テーマ : 裁判しずおか

再審法改正の必要性を実感 袴田さん請求審元裁判長 検察の証拠開示法制化を 「国会で議論して」

 袴田事件で死刑判決が確定し、裁判のやり直し(再審)を求めている袴田巌さん(86)の再審開始と死刑・拘置の執行停止を2014年に静岡地裁の裁判長として決めた村山浩昭氏が6日、静岡新聞社の取材に応じた。再審請求審を経験したことで、再審法(刑事訴訟法第4編再審)に規定が乏しいことを実感したという。法改正の必要性を認め「立法機関の国会で、きちっと議論してほしい」と強調した。

村山浩昭元裁判官
村山浩昭元裁判官

 村山氏は21年に定年退官した。報道機関の対面インタビューに応じるのは初めて。袴田さんの再審開始決定に対しては検察官が即時抗告したため、確定していない。東京高裁は同日、再審開始の可否判断を3月13日に示すと弁護団に通知した。
 再審に関する規定は刑訴法に19カ条しかなく、請求審の具体的な進め方は書かれていない。再審請求審は通常審と異なり、裁判官が主導する職権主義を取る。村山氏は「裁判官の裁量で自由にできると思われるかもしれないが、必ずしもそうではない」と説明。請求審を担当すること自体が少ない中で「経験があれば良いが、規定がないということは自分がどこまでできるのか結構不安になる」と裁判官の心境を明かす。
 法制化すべき事項の筆頭として、検察官の証拠開示を挙げた。裁判所に提出されてこなかった無罪方向の「古くて新しい証拠」(村山氏)が開示された結果、再審開始や再審無罪につながった事例は多い。「証拠を出す、出さないの議論ではなく、実質的な審理に時間をかけるべきだ」と説く。
 袴田事件や鹿児島県で起きた「大崎事件」などを念頭に、再審開始決定に対して検察官が不服を申し立てることで再審の可否を巡る審理が長期化する現状にも強い疑問を抱く。検察官が抗告して再審開始の可否を争った後に再審無罪判決に至った例もあり「検察が抗告した分だけ、再審無罪になるのが遅れたと評価できる」と批判。検察官は再審公判で有罪主張ができるため、無辜(むこ)の救済という再審の理念に照らして「検察官の抗告禁止に賛成」と述べた。
 再審を求める人が弁護士の援助を得られるような制度を整えていく重要性も指摘した。

 袴田事件 現在の静岡市清水区で1966年6月30日未明、みそ製造会社の専務方から出火し、ほぼ全焼した。焼け跡から一家4人の他殺体が見つかり、住み込み従業員の袴田巌さんが強盗殺人などの疑いで逮捕された。裁判で無罪を主張したが、80年に死刑が確定。第2次再審請求審で静岡地裁は2014年3月、再審開始を決め、袴田さんは約48年ぶりに釈放された。東京高裁が18年6月に請求を棄却したが、最高裁が20年12月に高裁決定を取り消し、審理を高裁に差し戻した。

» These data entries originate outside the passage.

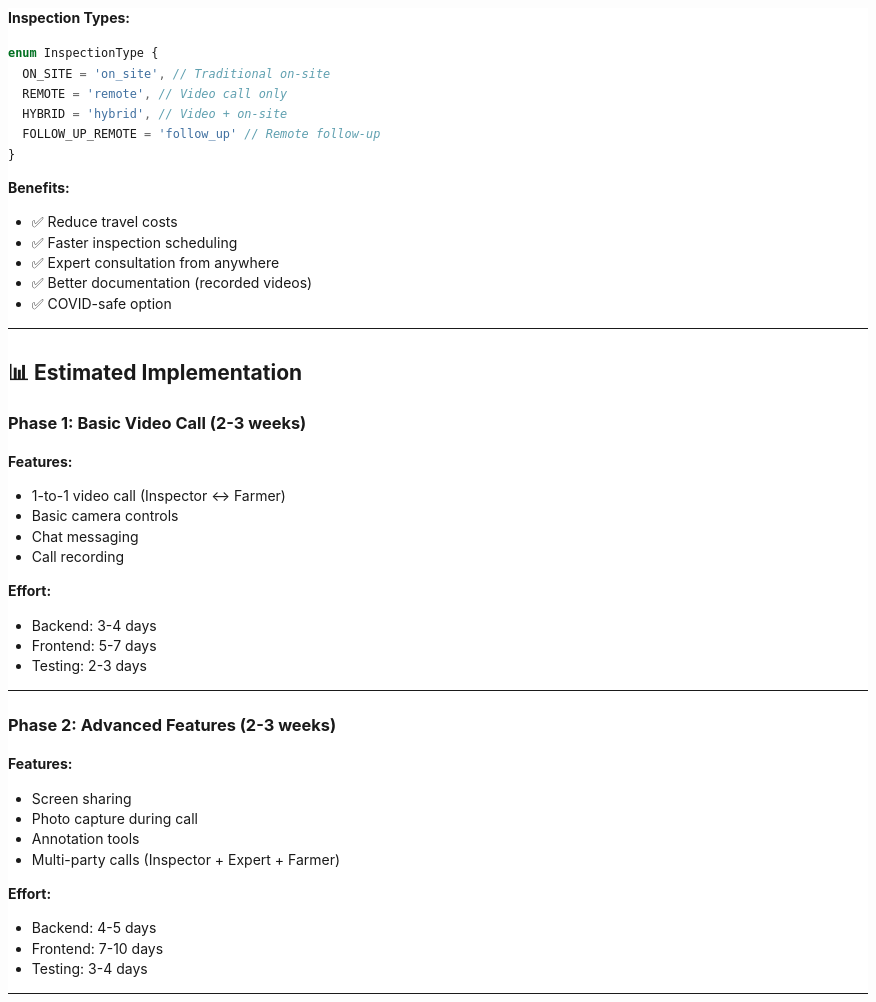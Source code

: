 **Inspection Types:**

```typescript
enum InspectionType {
  ON_SITE = 'on_site', // Traditional on-site
  REMOTE = 'remote', // Video call only
  HYBRID = 'hybrid', // Video + on-site
  FOLLOW_UP_REMOTE = 'follow_up' // Remote follow-up
}
```

**Benefits:**

- ✅ Reduce travel costs
- ✅ Faster inspection scheduling
- ✅ Expert consultation from anywhere
- ✅ Better documentation (recorded videos)
- ✅ COVID-safe option

---

## 📊 Estimated Implementation

### Phase 1: Basic Video Call (2-3 weeks)

**Features:**

- 1-to-1 video call (Inspector ↔ Farmer)
- Basic camera controls
- Chat messaging
- Call recording

**Effort:**

- Backend: 3-4 days
- Frontend: 5-7 days
- Testing: 2-3 days

---

### Phase 2: Advanced Features (2-3 weeks)

**Features:**

- Screen sharing
- Photo capture during call
- Annotation tools
- Multi-party calls (Inspector + Expert + Farmer)

**Effort:**

- Backend: 4-5 days
- Frontend: 7-10 days
- Testing: 3-4 days

---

 むらやま・ひろあき 1956年、東京都生まれ。83年に判事補任官。静岡地裁の部総括判事を経て盛岡地家裁所長。名古屋、大阪両高裁で部総括判事を務め、2021年に定年退官。22年に弁護士登録。東京地裁時代には、裁判長として秋葉原の無差別殺傷事件の審理も担当した。